▶ What needs to be done:
Skip the images; return every entry exactly.

»»

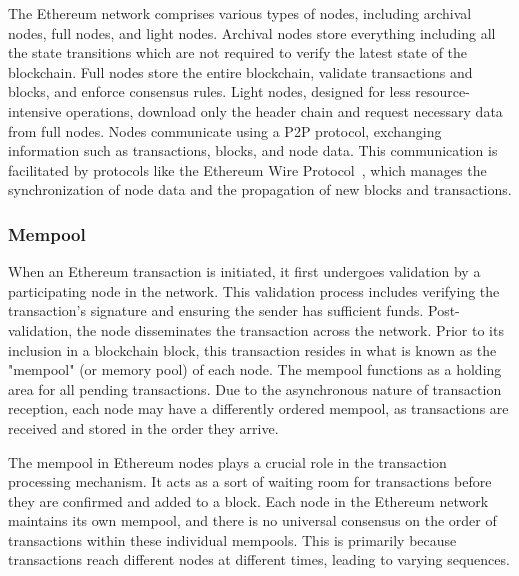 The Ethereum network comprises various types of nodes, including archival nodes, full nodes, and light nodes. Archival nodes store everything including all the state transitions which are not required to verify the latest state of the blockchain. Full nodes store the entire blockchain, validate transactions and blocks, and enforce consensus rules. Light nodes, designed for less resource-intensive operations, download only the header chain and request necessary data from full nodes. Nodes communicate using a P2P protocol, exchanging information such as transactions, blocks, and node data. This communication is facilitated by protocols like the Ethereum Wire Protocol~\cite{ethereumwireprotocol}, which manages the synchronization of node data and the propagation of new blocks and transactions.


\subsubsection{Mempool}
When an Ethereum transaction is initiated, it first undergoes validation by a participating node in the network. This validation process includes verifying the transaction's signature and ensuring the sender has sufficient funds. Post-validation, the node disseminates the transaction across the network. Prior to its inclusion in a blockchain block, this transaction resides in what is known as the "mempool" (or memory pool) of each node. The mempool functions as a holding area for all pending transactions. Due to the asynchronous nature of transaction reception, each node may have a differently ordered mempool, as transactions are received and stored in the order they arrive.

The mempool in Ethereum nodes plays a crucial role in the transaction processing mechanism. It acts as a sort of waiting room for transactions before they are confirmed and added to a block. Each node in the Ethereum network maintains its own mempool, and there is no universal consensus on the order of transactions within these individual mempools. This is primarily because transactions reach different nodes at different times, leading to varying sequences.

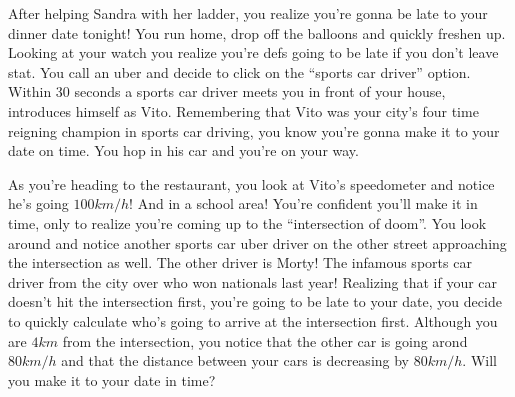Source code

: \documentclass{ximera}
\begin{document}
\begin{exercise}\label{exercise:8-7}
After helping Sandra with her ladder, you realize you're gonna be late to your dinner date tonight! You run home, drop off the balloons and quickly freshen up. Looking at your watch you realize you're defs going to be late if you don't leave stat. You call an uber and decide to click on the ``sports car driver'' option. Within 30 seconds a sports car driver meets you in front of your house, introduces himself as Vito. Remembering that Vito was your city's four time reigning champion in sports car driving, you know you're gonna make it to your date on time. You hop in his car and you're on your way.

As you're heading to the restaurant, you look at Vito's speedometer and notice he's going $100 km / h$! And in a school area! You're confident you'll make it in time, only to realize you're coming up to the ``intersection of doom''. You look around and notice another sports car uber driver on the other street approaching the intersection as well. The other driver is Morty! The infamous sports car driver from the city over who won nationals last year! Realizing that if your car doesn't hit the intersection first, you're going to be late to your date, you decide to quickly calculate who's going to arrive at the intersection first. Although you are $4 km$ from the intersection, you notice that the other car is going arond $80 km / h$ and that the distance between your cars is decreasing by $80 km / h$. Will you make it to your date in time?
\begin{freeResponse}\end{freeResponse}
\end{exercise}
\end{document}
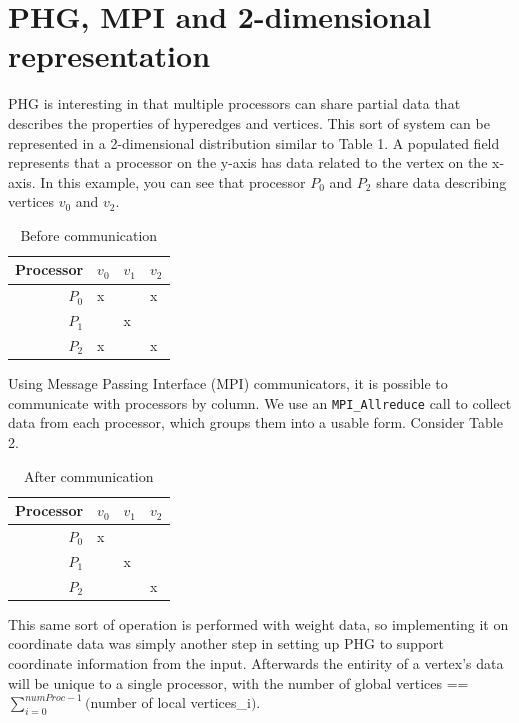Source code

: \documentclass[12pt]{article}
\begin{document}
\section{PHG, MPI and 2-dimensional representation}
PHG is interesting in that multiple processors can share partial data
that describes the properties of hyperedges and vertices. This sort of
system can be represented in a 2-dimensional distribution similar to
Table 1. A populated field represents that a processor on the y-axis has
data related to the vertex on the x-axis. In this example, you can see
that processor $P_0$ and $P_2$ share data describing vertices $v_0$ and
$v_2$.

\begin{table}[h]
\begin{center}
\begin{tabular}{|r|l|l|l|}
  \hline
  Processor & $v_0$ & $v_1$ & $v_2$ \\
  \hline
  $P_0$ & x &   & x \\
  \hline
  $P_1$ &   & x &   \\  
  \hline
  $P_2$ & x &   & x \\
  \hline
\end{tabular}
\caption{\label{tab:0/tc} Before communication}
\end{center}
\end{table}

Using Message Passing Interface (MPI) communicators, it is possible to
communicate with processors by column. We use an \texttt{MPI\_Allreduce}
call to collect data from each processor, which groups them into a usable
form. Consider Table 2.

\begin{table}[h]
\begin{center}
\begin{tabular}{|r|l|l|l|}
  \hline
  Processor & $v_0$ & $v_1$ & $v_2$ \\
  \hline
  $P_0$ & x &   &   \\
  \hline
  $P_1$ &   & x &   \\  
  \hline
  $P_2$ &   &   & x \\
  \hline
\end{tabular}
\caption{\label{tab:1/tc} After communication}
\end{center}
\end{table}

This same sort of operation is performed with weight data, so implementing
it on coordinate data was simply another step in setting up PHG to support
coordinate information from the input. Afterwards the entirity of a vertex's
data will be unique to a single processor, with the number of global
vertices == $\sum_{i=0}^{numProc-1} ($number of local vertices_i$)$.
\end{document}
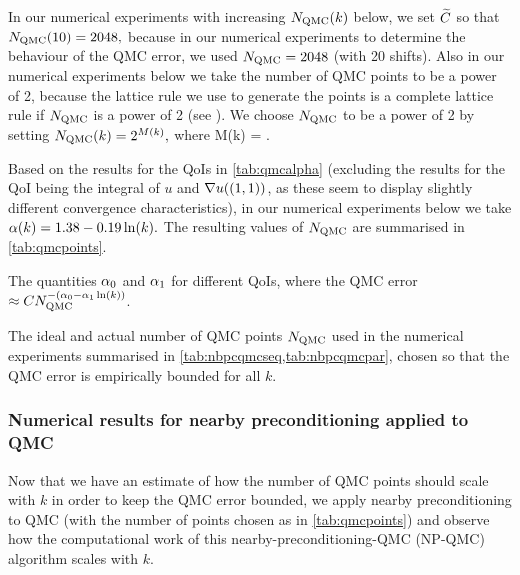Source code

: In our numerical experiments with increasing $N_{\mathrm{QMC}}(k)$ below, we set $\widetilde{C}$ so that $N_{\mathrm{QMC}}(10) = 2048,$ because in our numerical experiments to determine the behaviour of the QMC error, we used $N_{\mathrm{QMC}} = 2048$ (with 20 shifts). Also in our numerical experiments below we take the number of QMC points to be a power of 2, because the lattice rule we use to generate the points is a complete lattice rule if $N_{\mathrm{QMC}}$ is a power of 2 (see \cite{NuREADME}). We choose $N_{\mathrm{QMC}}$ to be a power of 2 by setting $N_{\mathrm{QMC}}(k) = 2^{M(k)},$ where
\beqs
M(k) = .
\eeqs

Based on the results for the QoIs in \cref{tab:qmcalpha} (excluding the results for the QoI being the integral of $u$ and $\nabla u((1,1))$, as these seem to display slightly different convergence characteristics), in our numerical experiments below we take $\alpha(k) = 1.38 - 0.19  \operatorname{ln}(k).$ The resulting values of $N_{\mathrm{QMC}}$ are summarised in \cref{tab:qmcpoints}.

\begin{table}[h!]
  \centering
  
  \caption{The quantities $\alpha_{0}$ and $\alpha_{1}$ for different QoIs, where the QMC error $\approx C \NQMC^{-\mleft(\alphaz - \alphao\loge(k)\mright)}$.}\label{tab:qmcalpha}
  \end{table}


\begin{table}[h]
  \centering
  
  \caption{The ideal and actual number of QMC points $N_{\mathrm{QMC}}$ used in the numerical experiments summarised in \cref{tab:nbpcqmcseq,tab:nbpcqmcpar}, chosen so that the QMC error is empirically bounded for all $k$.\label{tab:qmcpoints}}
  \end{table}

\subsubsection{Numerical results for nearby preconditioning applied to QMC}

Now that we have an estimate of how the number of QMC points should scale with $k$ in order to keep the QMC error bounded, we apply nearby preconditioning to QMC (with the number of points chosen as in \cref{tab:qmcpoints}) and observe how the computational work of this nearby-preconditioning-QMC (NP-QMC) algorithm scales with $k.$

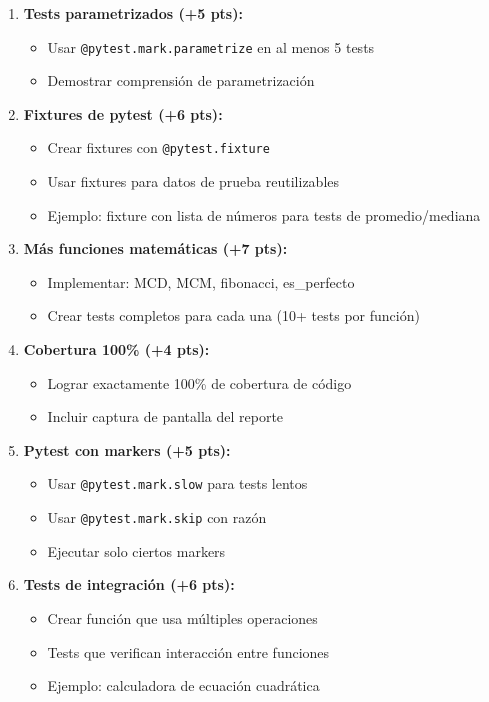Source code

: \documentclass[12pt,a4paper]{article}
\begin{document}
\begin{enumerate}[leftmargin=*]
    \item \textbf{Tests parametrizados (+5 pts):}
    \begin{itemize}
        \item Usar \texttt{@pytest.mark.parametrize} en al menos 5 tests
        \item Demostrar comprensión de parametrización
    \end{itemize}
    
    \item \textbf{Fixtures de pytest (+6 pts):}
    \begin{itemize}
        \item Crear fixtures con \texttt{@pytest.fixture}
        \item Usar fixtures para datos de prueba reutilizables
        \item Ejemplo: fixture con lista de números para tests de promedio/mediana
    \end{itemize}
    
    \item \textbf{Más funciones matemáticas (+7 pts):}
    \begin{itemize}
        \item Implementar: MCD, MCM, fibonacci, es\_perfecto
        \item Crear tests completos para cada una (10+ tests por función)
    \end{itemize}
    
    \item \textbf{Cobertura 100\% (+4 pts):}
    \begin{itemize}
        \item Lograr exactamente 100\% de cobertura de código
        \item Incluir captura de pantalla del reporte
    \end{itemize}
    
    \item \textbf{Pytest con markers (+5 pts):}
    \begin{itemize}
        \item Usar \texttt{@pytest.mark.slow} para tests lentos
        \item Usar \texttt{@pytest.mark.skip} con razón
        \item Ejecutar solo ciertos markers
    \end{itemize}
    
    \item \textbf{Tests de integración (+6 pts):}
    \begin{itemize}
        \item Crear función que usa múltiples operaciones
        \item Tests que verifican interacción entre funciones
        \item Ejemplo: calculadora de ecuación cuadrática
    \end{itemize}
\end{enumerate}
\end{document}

««

▶ Answer below:
 The Ethereum network comprises various types of nodes, including archival nodes, full nodes, and light nodes. Archival nodes store everything including all the state transitions which are not required to verify the latest state of the blockchain. Full nodes store the entire blockchain, validate transactions and blocks, and enforce consensus rules. Light nodes, designed for less resource-intensive operations, download only the header chain and request necessary data from full nodes. Nodes communicate using a P2P protocol, exchanging information such as transactions, blocks, and node data. This communication is facilitated by protocols like the Ethereum Wire Protocol~\cite{ethereumwireprotocol}, which manages the synchronization of node data and the propagation of new blocks and transactions.


\subsubsection{Mempool}
When an Ethereum transaction is initiated, it first undergoes validation by a participating node in the network. This validation process includes verifying the transaction's signature and ensuring the sender has sufficient funds. Post-validation, the node disseminates the transaction across the network. Prior to its inclusion in a blockchain block, this transaction resides in what is known as the "mempool" (or memory pool) of each node. The mempool functions as a holding area for all pending transactions. Due to the asynchronous nature of transaction reception, each node may have a differently ordered mempool, as transactions are received and stored in the order they arrive.

The mempool in Ethereum nodes plays a crucial role in the transaction processing mechanism. It acts as a sort of waiting room for transactions before they are confirmed and added to a block. Each node in the Ethereum network maintains its own mempool, and there is no universal consensus on the order of transactions within these individual mempools. This is primarily because transactions reach different nodes at different times, leading to varying sequences.

Source code

: \documentclass{ximera}
\begin{document}
\begin{exercise}\label{exercise:8-7}
After helping Sandra with her ladder, you realize you're gonna be late to your dinner date tonight! You run home, drop off the balloons and quickly freshen up. Looking at your watch you realize you're defs going to be late if you don't leave stat. You call an uber and decide to click on the ``sports car driver'' option. Within 30 seconds a sports car driver meets you in front of your house, introduces himself as Vito. Remembering that Vito was your city's four time reigning champion in sports car driving, you know you're gonna make it to your date on time. You hop in his car and you're on your way.

As you're heading to the restaurant, you look at Vito's speedometer and notice he's going $100 km / h$! And in a school area! You're confident you'll make it in time, only to realize you're coming up to the ``intersection of doom''. You look around and notice another sports car uber driver on the other street approaching the intersection as well. The other driver is Morty! The infamous sports car driver from the city over who won nationals last year! Realizing that if your car doesn't hit the intersection first, you're going to be late to your date, you decide to quickly calculate who's going to arrive at the intersection first. Although you are $4 km$ from the intersection, you notice that the other car is going arond $80 km / h$ and that the distance between your cars is decreasing by $80 km / h$. Will you make it to your date in time?
\begin{freeResponse}\end{freeResponse}
\end{exercise}
\end{document}
Source code

: \documentclass[12pt]{article}
\begin{document}
\section{PHG, MPI and 2-dimensional representation}
PHG is interesting in that multiple processors can share partial data
that describes the properties of hyperedges and vertices. This sort of
system can be represented in a 2-dimensional distribution similar to
Table 1. A populated field represents that a processor on the y-axis has
data related to the vertex on the x-axis. In this example, you can see
that processor $P_0$ and $P_2$ share data describing vertices $v_0$ and
$v_2$.

\begin{table}[h]
\begin{center}
\begin{tabular}{|r|l|l|l|}
  \hline
  Processor & $v_0$ & $v_1$ & $v_2$ \\
  \hline
  $P_0$ & x &   & x \\
  \hline
  $P_1$ &   & x &   \\  
  \hline
  $P_2$ & x &   & x \\
  \hline
\end{tabular}
\caption{\label{tab:0/tc} Before communication}
\end{center}
\end{table}

Using Message Passing Interface (MPI) communicators, it is possible to
communicate with processors by column. We use an \texttt{MPI\_Allreduce}
call to collect data from each processor, which groups them into a usable
form. Consider Table 2.

\begin{table}[h]
\begin{center}
\begin{tabular}{|r|l|l|l|}
  \hline
  Processor & $v_0$ & $v_1$ & $v_2$ \\
  \hline
  $P_0$ & x &   &   \\
  \hline
  $P_1$ &   & x &   \\  
  \hline
  $P_2$ &   &   & x \\
  \hline
\end{tabular}
\caption{\label{tab:1/tc} After communication}
\end{center}
\end{table}

This same sort of operation is performed with weight data, so implementing
it on coordinate data was simply another step in setting up PHG to support
coordinate information from the input. Afterwards the entirity of a vertex's
data will be unique to a single processor, with the number of global
vertices == $\sum_{i=0}^{numProc-1} ($number of local vertices_i$)$.
\end{document}
Source code

: In our numerical experiments with increasing $N_{\mathrm{QMC}}(k)$ below, we set $\widetilde{C}$ so that $N_{\mathrm{QMC}}(10) = 2048,$ because in our numerical experiments to determine the behaviour of the QMC error, we used $N_{\mathrm{QMC}} = 2048$ (with 20 shifts). Also in our numerical experiments below we take the number of QMC points to be a power of 2, because the lattice rule we use to generate the points is a complete lattice rule if $N_{\mathrm{QMC}}$ is a power of 2 (see \cite{NuREADME}). We choose $N_{\mathrm{QMC}}$ to be a power of 2 by setting $N_{\mathrm{QMC}}(k) = 2^{M(k)},$ where
\beqs
M(k) = .
\eeqs

Based on the results for the QoIs in \cref{tab:qmcalpha} (excluding the results for the QoI being the integral of $u$ and $\nabla u((1,1))$, as these seem to display slightly different convergence characteristics), in our numerical experiments below we take $\alpha(k) = 1.38 - 0.19  \operatorname{ln}(k).$ The resulting values of $N_{\mathrm{QMC}}$ are summarised in \cref{tab:qmcpoints}.

\begin{table}[h!]
  \centering
  
  \caption{The quantities $\alpha_{0}$ and $\alpha_{1}$ for different QoIs, where the QMC error $\approx C \NQMC^{-\mleft(\alphaz - \alphao\loge(k)\mright)}$.}\label{tab:qmcalpha}
  \end{table}


\begin{table}[h]
  \centering
  
  \caption{The ideal and actual number of QMC points $N_{\mathrm{QMC}}$ used in the numerical experiments summarised in \cref{tab:nbpcqmcseq,tab:nbpcqmcpar}, chosen so that the QMC error is empirically bounded for all $k$.\label{tab:qmcpoints}}
  \end{table}

\subsubsection{Numerical results for nearby preconditioning applied to QMC}

Now that we have an estimate of how the number of QMC points should scale with $k$ in order to keep the QMC error bounded, we apply nearby preconditioning to QMC (with the number of points chosen as in \cref{tab:qmcpoints}) and observe how the computational work of this nearby-preconditioning-QMC (NP-QMC) algorithm scales with $k.$

Source code

: \documentclass[12pt,a4paper]{article}
\begin{document}
\begin{enumerate}[leftmargin=*]
    \item \textbf{Tests parametrizados (+5 pts):}
    \begin{itemize}
        \item Usar \texttt{@pytest.mark.parametrize} en al menos 5 tests
        \item Demostrar comprensión de parametrización
    \end{itemize}
    
    \item \textbf{Fixtures de pytest (+6 pts):}
    \begin{itemize}
        \item Crear fixtures con \texttt{@pytest.fixture}
        \item Usar fixtures para datos de prueba reutilizables
        \item Ejemplo: fixture con lista de números para tests de promedio/mediana
    \end{itemize}
    
    \item \textbf{Más funciones matemáticas (+7 pts):}
    \begin{itemize}
        \item Implementar: MCD, MCM, fibonacci, es\_perfecto
        \item Crear tests completos para cada una (10+ tests por función)
    \end{itemize}
    
    \item \textbf{Cobertura 100\% (+4 pts):}
    \begin{itemize}
        \item Lograr exactamente 100\% de cobertura de código
        \item Incluir captura de pantalla del reporte
    \end{itemize}
    
    \item \textbf{Pytest con markers (+5 pts):}
    \begin{itemize}
        \item Usar \texttt{@pytest.mark.slow} para tests lentos
        \item Usar \texttt{@pytest.mark.skip} con razón
        \item Ejecutar solo ciertos markers
    \end{itemize}
    
    \item \textbf{Tests de integración (+6 pts):}
    \begin{itemize}
        \item Crear función que usa múltiples operaciones
        \item Tests que verifican interacción entre funciones
        \item Ejemplo: calculadora de ecuación cuadrática
    \end{itemize}
\end{enumerate}
\end{document}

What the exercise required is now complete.